In legacy transactions prior to London, senders would specify a single gas_price they were willing to pay for their transaction, and miners would select transactions based on a first-price auction. With London, the gas prices that senders pay are in part determined by a block-to-block base_fee_per_gas, which rises and falls with usage of the network.
EIP-1559 transactions allow senders to specify two values: max_fee_per_gas and max_priority_fee_per_gas. The former is an upper bound on the total gas price the sender is willing to pay, while the latter is an upper bound on the gas price the sender is willing to pay to the miner of the transaction. The effective_gas_price, i.e. the amount that the sender actually pays, is then computed as:
priority_fee_per_gas = min( transaction.max_priority_fee_per_gas, transaction.max_fee_per_gas — block.base_fee_per_gas ) effective_gas_price = priority_fee_per_gas + block.base_fee_per_gas The block’s base_fee_per_gas is burned, thereby making the native currency more deflationary and returning value to ETH holders.
While there was significant uncertainty surrounding the market effects of EIP-1559, we at Coinbase took a proactive approach to ensure that our infrastructure was prepared to send EIP-1559 transactions on day one of the fork.

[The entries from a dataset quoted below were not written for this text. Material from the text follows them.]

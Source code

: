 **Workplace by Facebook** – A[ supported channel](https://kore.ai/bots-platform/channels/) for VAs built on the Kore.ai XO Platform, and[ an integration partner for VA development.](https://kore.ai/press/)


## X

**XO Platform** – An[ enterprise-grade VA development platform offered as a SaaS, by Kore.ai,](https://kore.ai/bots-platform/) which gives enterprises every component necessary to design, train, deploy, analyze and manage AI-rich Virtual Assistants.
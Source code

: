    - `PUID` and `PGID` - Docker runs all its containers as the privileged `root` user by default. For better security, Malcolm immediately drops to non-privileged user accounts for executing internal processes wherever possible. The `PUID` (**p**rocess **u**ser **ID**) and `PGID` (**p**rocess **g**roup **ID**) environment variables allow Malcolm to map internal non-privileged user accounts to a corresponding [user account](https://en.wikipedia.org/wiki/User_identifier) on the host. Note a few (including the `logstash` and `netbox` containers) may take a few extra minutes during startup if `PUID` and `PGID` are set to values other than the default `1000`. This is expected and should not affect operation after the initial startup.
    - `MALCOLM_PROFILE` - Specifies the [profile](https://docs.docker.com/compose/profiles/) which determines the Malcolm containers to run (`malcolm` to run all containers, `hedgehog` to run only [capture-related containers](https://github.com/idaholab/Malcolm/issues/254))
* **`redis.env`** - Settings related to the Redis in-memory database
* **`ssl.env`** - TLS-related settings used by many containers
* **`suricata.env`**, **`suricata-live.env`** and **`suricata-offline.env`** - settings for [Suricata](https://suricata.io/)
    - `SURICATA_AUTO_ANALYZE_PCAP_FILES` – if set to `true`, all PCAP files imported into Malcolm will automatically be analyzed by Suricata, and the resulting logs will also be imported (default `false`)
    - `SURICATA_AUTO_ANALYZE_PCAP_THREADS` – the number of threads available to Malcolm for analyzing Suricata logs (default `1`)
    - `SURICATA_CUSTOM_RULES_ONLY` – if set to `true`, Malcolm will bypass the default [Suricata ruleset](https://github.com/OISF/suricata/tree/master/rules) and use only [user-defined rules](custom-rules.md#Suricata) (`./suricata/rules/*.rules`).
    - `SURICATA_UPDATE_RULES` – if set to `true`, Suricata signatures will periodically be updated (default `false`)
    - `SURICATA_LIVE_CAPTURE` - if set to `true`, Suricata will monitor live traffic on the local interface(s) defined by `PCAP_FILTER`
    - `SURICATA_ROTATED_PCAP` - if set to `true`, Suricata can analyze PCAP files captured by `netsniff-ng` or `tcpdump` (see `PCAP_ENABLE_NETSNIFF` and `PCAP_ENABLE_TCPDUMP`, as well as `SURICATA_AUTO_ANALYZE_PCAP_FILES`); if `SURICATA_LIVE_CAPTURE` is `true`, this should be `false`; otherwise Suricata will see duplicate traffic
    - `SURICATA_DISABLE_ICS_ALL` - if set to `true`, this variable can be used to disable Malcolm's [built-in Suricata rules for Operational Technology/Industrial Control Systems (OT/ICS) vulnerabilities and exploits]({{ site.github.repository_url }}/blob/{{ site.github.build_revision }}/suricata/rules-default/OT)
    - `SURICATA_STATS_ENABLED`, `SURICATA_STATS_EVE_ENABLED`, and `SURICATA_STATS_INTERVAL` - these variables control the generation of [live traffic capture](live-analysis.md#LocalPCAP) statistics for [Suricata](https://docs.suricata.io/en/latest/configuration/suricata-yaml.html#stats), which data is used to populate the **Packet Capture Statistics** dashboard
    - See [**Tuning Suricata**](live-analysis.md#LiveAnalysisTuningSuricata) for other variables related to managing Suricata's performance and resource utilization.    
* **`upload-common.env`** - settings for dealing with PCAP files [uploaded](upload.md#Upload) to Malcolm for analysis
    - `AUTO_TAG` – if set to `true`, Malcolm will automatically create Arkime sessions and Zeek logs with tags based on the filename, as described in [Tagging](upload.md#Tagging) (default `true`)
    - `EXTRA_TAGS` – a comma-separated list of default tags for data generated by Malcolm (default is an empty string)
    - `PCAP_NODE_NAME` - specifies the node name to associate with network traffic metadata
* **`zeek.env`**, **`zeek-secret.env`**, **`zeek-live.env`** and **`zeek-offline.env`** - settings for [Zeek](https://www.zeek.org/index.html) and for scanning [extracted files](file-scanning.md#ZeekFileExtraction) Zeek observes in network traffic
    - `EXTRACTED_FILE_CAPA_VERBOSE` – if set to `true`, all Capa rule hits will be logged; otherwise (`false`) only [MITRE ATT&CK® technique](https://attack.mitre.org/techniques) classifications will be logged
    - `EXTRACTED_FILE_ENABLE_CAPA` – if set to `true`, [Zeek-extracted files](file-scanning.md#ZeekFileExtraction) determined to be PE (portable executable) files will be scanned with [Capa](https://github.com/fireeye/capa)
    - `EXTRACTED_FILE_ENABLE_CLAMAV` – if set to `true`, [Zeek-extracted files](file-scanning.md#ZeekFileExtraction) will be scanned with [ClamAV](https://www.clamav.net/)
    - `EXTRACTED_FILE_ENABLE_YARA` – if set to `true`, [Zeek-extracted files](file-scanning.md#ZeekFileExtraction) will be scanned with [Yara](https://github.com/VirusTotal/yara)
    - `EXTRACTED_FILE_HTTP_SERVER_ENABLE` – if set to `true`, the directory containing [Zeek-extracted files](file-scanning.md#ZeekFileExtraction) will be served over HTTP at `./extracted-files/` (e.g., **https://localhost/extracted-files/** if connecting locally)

Based on the work of people such as Zsolt Felföldi and Frederik Bolding, we developed a novel gas pricing algorithm for these transactions. Crucially, it leverages the new eth_feeHistory JSON RPC API that allows us to dynamically compute an appropriate max_priority_fee_per_gas based on market conditions.
We rolled out this change gradually so that we could compare the metrics of legacy and EIP-1559 transactions. Our findings were surprising:
On average, we saved about 9% on effective gas prices (this was computed as the difference in confirmed gas price between legacy transactions and EIP-1559 transactions). At the same time, we improved our broadcast-to-confirmation time by 11 seconds, or 0.7 blocks (this was computed as the difference in broadcast-to-confirmation time between legacy transactions and EIP-1559 transactions).
Fig 1. Average gas savings from EIP-1559 transactions in gwei
Fig 2. P50 broadcast-to-confirmation time delta between EIP-1559 and legacy transactions in seconds As Taylor Monahan posits, we suspect that we are able to simultaneously save on gas price and improve confirmation time because we specify a max_fee_per_gas that is significantly larger than the current base_fee_per_gas. This makes the effective priority_fee_per_gas larger than the equivalent legacy transaction, incentivizing miners to include our EIP-1559 transaction in the next block.
Coinbase executes a large number of transactions on Ethereum to source liquidity and provide withdrawals for our customers, so these savings add up. As of September 27, 2021, Coinbase has burned 13,800 ETH, for an average of about 254 ETH per day. This means we save about 27 ETH per day on gas prices from EIP-1559 transactions. Seeing this data, we have rolled out EIP-1559 to 95% of transactions, preserving a small holdback for data collection purposes. We intend on eventually rolling it out to 100%.
The London upgrade was a remarkable achievement not just for Ethereum, but for decentralized financial networks as a whole. A diverse group of participants across the world came together to implement a complex shift in one of the core mechanisms that dictates market prices. We’re looking forward to continuing to work with the Ethereum community to push forward the cutting edge of DApps & DeFi, and usher in the new era of ETH 2.0.